# Fly sheets - the good, the bad & the pricey



## Joe4d

do these provide any protection underneath the horse ? seems thats where the flys head.


----------



## AnitaAnne

Some have bellybands, but not any i have had. I never noticed a big problem on their bellies though, maybe because the sheets hang down low on the sides. 

The horses stay a lot cleaner, which is a big bonus. All i have to do before a ride is clean their feet & run a brush over their head & girth area. Ready to saddle & go. My horses stay covered up with something most of the year. That way they don't grow long hair either. 

Picture of the gang 2 in sheets:


----------



## Sunny

How hot does it get where you live? I am looking into one for my girl, but it's consistently in the 90s here and goes over 100 a few times during the season.
_Posted via Mobile Device_


----------



## Joe4d

get a rectaal thermometer and track body temp. Pressing down on the hair I would assume it disrupts the horses ability to self regulate. But it does block the sun so who knows.


----------



## AnitaAnne

Official temperature is 87 degrees, i just checked mine outside, in the shade, right now, it is 88 degrees. The horses shed out completely at the end of march...i don't know what the humidity is today, but it usually is around 90-95 all summer long...


----------



## Sunny

And yours don't seem to get too hot? I've been looking into the Kool Koat sheets which are supposed to aid in cooling.
_Posted via Mobile Device_


----------



## AnitaAnne

Joe4d said:


> get a rectaal thermometer and track body temp. Pressing down on the hair I would assume it disrupts the horses ability to self regulate. But it does block the sun so who knows.

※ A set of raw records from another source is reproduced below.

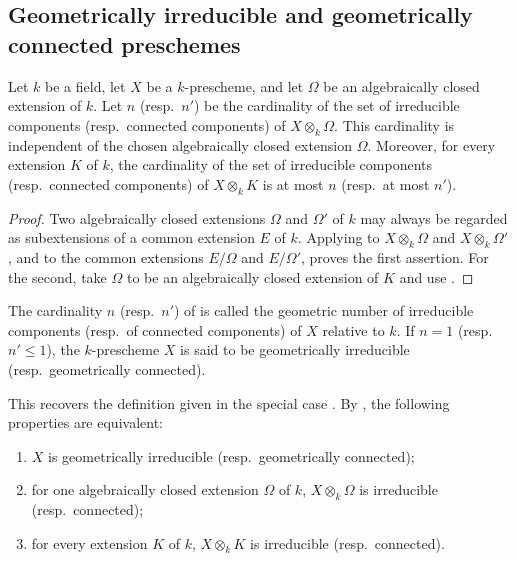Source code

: \subsection{Geometrically irreducible and geometrically connected preschemes}
\label{subsection:IV.4.5}
\label{IV.4.5}

\begin{proposition}[4.5.1]
\label{IV.4.5.1}
Let $k$ be a field, let $X$ be a $k$-prescheme, and let $\Omega$ be an
algebraically closed extension of $k$.
Let $n$ \textup{(resp.\ }$n'$\textup{)} be the cardinality of the set of irreducible
components \textup{(resp.\ }connected components\textup{)} of $X\otimes_k\Omega$.
This cardinality is independent of the chosen algebraically closed
extension $\Omega$.
Moreover, for every extension $K$ of $k$, the cardinality of the set of
irreducible components \textup{(resp.\ }connected components\textup{)} of $X\otimes_k K$
is at most $n$ \textup{(resp.\ }at most $n'$\textup{)}.
\end{proposition}

\begin{proof}
Two algebraically closed extensions $\Omega$ and $\Omega'$ of $k$ may
always be regarded as subextensions of a common extension $E$ of $k$.
Applying  to $X\otimes_k\Omega$ and
$X\otimes_k\Omega'$, and to the common extensions $E/\Omega$ and
$E/\Omega'$, proves the first assertion.
For the second, take $\Omega$ to be an algebraically closed extension of
$K$ and use .
\end{proof}

\begin{definition}[4.5.2]
\label{IV.4.5.2}
The cardinality $n$ (resp.\ $n'$) of  is called the
geometric number of irreducible components
(resp.\ of connected components) of $X$ relative to $k$.
If $n=1$ (resp.\ $n'\leq 1$), the $k$-prescheme $X$ is said to be
geometrically irreducible (resp.\ geometrically
connected).
\end{definition}

This recovers the definition given in the special case
.
By , the following properties are equivalent:
\begin{enumerate}
\item[\rm(a)]
\label{IV.4.5.2.a}
$X$ is geometrically irreducible (resp.\ geometrically connected);

\item[\rm(b)]
\label{IV.4.5.2.b}
for one algebraically closed extension $\Omega$ of $k$,
$X\otimes_k\Omega$ is irreducible (resp.\ connected);

\item[\rm(c)]
\label{IV.4.5.2.c}
for every extension $K$ of $k$, $X\otimes_k K$ is irreducible
(resp.\ connected).
\end{enumerate}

I built the horses stalls in the pasture, they can go in whenever they like. Chivas, the chocolate Rocky is VERY hot, I can't even ride for long he is hot to the touch. Didn't think of that before I got a dark-colored horse. I can check rectals though, good idea.

The sheets keep them a lot cooler, i have tested it more than once. My big guy would hold his head out for me to slide the sheet over. he haated the cold. I have kept fly sheets on for years, the horse are definaately cooler, flat hair or not. I am not sure the whole flat hair thing is a fact or just a theory anyway. 

Enjoy your ride tomorrow Joe - take lots of pics! 

I have to leave - graduating tonight, finally!


----------



## AnitaAnne

plz excuse typos


----------



## Jumperforjoy

I have used the kensington, which worked/fit my first TB mare amazing, never had a issue and never had to replace over multiple years, When I got my WB mare as a three yr old I bought her one as her back was shorter then my TB and it fit for a couple years, but as she matured filled out I had to buy a bigger one and I have had serious issues with rubbing on her shoulders so had to stop using it :-( 

I don't have the extreme heat issue but I like to avoid the sun bleaching, love how much cleaner they are and of course the bugs lol

Like you my mare is on 24/7 turnout and all those thin light fly sheets would be a total waste of money for me so I am interested in hearing what other people have to say. I am considering getting a custom one made this year as they are not that much more expensive as the Kensington, have the same durable material and would be custom fit so hopefully avoid the rubbing!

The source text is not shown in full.